Karian Amaya (b.1986, Chihuahua, Mexico) currently lives and works in Guadalajara. The artist traces the origin of her deeply personal and quietly political work to her formative years in northern Mexico. At the heart of Amaya's practice, which spans drawing, photography and sculpture, is a profound concern for process and materials, with each series seeking a formal solution. Informed by minimalism, she explores issues related to language and the deterioration of the landscape. Karian Amaya holds a B.A. from the University of Guadalajara and studied mixed media at The Art Students League of New York. Her work has been exhibited in Mexico, the United States and Europe. In 2015, she participated in the New York Foundation for the Arts migrant artist mentoring program. In 2016, she was included in the Border Biennial at El Paso Museum of Art. Amaya has received numerous awards, including Stimuli for artistic creation PECDA (2013-2014), the Alfaro Siqueiros Scholarship (2017), the Grodman Legacy Scholarship, awarded by the UDG Foundation (2018), Proyecta traslados (2019), Contigo a la Distancia FONCA (2020),  the HORIZONTES Jalisco Program (2020), State Council for Culture and the Arts CECA (2021-2022) and Stimulus for artistic creation PECDA CHIHUAHUA 2023 in the category of sculpture.

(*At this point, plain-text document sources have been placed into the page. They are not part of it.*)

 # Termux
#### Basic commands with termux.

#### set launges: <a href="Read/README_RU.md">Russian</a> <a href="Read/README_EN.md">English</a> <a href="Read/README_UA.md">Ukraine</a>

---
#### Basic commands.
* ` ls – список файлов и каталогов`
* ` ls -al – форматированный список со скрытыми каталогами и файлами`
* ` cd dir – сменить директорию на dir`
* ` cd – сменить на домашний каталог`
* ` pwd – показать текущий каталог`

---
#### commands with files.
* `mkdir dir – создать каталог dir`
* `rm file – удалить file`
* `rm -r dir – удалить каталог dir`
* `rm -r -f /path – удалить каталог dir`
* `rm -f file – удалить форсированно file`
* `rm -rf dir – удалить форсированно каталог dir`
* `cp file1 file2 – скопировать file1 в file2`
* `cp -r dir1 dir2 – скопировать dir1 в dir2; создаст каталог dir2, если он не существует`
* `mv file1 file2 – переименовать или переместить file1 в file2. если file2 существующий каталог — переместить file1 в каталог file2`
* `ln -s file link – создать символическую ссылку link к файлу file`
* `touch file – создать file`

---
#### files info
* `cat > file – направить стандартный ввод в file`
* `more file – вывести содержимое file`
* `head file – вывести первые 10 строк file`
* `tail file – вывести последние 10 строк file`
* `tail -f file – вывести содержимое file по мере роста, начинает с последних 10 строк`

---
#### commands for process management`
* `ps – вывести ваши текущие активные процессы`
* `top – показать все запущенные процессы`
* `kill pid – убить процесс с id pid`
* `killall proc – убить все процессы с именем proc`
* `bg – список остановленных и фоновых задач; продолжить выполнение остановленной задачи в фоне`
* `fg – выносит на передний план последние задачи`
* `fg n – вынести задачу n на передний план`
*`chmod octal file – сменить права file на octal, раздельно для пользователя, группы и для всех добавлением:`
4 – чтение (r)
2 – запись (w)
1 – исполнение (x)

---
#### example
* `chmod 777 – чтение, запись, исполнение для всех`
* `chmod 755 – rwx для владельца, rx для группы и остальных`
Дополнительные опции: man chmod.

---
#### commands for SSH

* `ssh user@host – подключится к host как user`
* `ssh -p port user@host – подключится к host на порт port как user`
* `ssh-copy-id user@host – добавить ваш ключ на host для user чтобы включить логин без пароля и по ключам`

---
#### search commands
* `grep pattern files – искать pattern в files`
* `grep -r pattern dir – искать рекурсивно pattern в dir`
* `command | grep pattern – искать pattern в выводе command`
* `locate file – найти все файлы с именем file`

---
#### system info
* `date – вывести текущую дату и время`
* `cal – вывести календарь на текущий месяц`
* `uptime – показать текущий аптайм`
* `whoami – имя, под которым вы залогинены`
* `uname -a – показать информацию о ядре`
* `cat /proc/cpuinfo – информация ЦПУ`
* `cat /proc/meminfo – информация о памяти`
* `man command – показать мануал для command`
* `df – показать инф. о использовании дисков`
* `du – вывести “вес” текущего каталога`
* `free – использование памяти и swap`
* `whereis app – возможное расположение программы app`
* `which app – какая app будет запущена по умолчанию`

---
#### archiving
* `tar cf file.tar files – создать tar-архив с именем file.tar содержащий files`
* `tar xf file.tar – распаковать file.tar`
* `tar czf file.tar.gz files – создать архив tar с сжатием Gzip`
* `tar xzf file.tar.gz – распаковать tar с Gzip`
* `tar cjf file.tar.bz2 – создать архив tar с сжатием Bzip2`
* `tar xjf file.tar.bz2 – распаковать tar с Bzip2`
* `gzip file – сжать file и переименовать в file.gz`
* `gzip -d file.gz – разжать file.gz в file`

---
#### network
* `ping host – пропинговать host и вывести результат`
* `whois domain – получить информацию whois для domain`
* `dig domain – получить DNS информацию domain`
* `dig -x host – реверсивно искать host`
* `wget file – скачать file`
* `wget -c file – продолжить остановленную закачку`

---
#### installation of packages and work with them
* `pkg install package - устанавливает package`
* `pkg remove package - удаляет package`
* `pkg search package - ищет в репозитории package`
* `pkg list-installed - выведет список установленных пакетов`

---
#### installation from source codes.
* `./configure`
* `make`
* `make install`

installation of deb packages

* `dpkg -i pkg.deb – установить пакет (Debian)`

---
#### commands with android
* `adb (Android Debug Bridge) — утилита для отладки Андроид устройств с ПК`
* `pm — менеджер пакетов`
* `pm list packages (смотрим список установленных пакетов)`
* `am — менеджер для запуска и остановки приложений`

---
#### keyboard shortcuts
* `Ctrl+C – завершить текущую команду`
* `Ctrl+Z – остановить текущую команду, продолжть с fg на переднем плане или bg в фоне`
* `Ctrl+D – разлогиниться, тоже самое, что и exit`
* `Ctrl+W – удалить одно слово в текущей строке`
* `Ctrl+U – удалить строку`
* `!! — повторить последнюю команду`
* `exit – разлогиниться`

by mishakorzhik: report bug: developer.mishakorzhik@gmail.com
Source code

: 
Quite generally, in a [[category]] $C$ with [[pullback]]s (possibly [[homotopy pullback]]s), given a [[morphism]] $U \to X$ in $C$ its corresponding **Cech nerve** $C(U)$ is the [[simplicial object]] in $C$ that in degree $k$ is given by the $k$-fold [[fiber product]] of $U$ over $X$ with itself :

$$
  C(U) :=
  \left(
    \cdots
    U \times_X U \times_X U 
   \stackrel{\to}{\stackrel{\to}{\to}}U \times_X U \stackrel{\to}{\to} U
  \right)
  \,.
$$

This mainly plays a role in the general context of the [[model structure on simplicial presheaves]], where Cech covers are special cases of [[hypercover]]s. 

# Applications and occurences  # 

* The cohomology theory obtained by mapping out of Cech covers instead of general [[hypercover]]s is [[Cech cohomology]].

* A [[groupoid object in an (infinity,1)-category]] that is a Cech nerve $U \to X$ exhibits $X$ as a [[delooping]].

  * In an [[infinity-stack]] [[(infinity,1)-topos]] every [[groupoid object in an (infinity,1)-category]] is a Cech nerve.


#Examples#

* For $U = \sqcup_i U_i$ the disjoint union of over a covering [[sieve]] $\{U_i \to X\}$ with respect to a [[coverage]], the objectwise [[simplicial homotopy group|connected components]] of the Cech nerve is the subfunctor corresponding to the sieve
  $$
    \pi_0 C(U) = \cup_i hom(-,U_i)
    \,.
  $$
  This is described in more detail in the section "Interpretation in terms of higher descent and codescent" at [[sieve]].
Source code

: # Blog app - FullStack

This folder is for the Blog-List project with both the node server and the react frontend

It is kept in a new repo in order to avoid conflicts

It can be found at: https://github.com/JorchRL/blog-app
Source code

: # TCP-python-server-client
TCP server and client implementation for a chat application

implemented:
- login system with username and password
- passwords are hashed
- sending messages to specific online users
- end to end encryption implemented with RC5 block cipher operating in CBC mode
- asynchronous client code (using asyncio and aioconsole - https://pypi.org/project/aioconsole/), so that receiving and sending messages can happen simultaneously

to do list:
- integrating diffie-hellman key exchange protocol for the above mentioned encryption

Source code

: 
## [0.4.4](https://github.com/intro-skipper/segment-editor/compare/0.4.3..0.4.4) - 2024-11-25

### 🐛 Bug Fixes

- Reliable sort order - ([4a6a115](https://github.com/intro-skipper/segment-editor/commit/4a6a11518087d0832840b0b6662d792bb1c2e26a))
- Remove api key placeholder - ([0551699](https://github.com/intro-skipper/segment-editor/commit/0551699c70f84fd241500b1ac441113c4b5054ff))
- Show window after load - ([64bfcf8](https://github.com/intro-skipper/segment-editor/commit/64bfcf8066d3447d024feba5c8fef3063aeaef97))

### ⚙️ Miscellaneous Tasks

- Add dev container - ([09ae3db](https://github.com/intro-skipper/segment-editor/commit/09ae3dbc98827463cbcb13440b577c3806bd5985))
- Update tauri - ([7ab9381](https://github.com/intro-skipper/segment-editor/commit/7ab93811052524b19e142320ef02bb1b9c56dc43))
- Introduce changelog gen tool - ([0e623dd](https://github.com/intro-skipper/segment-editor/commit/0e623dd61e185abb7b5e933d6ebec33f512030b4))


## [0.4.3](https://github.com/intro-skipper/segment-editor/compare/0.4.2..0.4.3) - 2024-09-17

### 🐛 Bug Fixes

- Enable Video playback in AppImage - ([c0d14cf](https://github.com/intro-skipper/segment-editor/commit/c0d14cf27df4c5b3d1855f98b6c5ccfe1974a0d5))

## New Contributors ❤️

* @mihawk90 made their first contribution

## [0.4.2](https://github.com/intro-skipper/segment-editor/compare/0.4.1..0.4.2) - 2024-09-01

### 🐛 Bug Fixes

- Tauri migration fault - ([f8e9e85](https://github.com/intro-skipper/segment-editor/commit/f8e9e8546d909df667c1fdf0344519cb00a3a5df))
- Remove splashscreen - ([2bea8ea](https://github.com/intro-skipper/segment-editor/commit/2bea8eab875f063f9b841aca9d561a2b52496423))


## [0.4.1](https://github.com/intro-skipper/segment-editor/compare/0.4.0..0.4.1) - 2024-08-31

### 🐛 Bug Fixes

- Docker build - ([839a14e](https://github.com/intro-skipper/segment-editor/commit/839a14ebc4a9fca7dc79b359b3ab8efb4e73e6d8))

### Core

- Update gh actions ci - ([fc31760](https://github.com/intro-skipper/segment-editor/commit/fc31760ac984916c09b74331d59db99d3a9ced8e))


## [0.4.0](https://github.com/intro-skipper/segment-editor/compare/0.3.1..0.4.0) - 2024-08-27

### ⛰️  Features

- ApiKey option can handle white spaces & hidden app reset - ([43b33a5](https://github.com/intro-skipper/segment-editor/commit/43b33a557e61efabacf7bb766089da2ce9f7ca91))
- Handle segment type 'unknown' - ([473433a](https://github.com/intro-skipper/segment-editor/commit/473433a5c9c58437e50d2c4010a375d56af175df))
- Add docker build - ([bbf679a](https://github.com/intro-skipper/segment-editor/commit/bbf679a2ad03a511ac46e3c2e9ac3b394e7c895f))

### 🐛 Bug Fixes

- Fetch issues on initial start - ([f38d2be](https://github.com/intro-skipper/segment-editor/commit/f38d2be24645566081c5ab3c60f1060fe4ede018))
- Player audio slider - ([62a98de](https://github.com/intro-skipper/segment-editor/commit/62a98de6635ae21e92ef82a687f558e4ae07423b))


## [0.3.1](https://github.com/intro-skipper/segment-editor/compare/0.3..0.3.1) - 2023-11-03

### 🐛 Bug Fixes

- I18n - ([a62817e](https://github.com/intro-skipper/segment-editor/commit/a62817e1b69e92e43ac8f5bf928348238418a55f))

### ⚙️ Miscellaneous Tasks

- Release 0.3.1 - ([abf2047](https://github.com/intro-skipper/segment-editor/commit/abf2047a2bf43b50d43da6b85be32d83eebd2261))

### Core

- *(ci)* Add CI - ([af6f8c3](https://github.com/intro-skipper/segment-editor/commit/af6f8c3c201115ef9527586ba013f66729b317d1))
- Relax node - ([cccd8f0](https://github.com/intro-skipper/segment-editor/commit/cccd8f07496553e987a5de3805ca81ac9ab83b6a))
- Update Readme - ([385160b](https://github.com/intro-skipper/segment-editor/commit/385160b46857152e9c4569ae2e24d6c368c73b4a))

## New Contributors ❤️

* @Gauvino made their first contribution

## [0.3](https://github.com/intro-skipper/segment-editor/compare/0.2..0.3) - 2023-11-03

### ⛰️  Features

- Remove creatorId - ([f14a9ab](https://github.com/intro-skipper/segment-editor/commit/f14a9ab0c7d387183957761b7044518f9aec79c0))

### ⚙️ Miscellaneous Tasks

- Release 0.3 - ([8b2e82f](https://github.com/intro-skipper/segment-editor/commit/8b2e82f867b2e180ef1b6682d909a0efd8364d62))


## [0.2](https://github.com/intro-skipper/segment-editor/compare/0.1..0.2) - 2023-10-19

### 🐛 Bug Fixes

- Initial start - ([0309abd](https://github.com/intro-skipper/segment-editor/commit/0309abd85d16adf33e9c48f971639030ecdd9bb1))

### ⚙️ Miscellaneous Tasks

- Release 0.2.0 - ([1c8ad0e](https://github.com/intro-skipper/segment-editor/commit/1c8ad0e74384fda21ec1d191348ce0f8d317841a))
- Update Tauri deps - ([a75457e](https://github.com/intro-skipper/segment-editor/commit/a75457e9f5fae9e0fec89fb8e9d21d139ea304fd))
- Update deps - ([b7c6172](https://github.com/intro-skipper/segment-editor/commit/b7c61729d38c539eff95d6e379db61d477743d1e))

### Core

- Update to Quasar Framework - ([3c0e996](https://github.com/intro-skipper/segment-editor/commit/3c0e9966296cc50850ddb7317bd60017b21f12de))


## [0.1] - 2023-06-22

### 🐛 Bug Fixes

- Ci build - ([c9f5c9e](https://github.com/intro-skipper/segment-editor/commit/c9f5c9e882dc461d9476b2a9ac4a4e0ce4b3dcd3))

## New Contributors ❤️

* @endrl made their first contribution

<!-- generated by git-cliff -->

Karian Amaya’s practice revolves around the notion of encounter. Through sculpture and photography, Amaya investigates and questions the dialogue and resistance originating from matter, landscape and their social and territorial contexts. Deeply influenced by Land art and postminimalist movements, her work is rooted in the formal and narrative encounter of raw, natural and industrial materials. Originally from Chihuahua, Mexico, and daughter of a mining father, Amaya’s work reveals a direct reference to the extractivism of natural materials and the fragility of the landscape affected by human activity and the passage of time. Informed by her intimate relationship with the desert landscape and materials mined in Mexico, such as copper and marble, her sculptures become an abstraction of sunset, where the materials used to be, as a contemplative homage to the organic forms, the silence and the fragility of rocks in pressure and the omnipotent landscape of the desert. Amaya’s work reflects on the deterioration of landscape as a consequence of the exploitation of natural resources and the fluency of time manifested in this process. Interested in their materiality, the poetics they contain from their formation on earth and the processes that contain transformation for industrialization, Amaya explores the circumstances surrounding materials, such as copper and marble: “I usually work with fragments that were found or rescued from their end process, because they were destined to become waste of an aggressive industrialization of the land. My intrinsic narrative allows me to develop new meanings, trying to find beauty within the imperfect, flawed or unfinished, keeping the roots of their own place.”